TO DO:
Search the listing for the word "판매중인" and say how many lines have it, nothing besides.
------ DATA LISTING ------
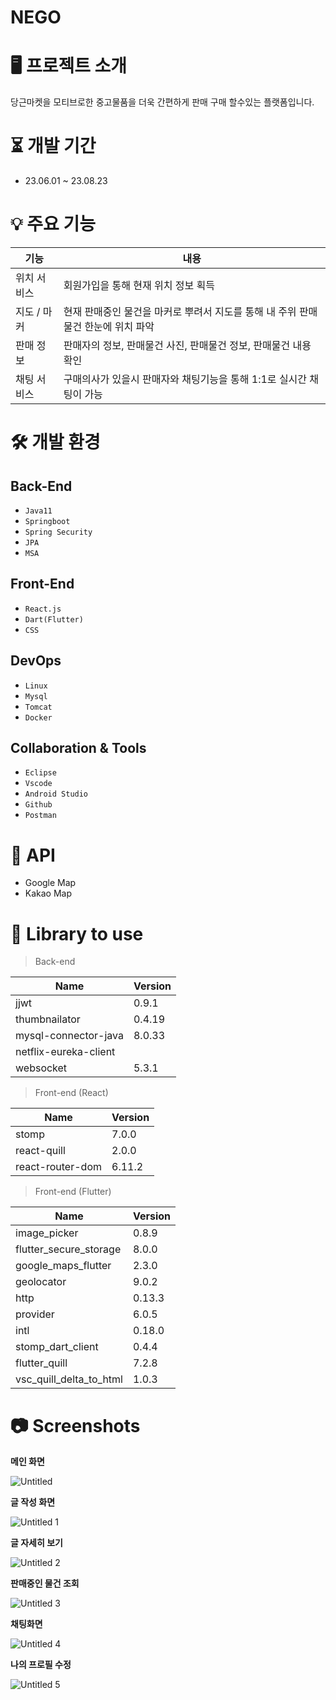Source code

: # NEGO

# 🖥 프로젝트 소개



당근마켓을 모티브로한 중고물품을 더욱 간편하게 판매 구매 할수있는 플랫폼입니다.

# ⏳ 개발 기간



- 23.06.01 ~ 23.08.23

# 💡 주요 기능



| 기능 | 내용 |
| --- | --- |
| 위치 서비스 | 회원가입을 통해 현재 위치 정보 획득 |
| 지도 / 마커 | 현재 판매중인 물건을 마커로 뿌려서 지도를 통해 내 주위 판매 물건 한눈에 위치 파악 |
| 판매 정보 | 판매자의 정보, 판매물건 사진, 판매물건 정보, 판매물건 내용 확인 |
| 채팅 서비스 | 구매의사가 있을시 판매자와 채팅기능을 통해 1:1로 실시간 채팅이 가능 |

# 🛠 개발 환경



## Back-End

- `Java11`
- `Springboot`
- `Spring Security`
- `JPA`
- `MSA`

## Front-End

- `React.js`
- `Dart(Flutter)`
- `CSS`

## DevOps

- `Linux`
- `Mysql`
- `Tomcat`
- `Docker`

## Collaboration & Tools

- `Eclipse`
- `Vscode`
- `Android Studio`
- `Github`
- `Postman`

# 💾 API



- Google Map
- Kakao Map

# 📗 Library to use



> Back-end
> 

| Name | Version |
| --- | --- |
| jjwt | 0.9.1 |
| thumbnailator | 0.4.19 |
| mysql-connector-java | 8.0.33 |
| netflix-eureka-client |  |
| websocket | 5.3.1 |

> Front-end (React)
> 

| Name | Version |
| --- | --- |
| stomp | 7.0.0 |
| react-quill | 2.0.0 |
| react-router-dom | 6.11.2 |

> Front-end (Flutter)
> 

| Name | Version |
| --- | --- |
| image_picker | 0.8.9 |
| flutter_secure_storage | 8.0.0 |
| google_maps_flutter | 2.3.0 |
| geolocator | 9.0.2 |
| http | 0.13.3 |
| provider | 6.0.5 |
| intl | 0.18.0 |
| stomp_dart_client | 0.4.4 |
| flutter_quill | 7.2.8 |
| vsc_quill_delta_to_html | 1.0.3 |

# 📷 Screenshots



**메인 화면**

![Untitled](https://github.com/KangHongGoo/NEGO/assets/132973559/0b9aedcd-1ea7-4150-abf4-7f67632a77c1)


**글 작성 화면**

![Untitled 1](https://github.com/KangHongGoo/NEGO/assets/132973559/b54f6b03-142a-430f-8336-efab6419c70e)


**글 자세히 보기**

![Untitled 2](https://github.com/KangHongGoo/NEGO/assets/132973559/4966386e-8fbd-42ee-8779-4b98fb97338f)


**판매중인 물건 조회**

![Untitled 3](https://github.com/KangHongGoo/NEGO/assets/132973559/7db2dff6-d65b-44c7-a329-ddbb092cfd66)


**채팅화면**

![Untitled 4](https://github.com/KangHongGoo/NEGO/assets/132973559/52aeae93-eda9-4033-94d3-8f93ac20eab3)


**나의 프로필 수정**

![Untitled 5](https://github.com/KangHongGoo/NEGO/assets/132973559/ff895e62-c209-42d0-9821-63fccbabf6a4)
------
REPLY TO THE EXERCISE:
2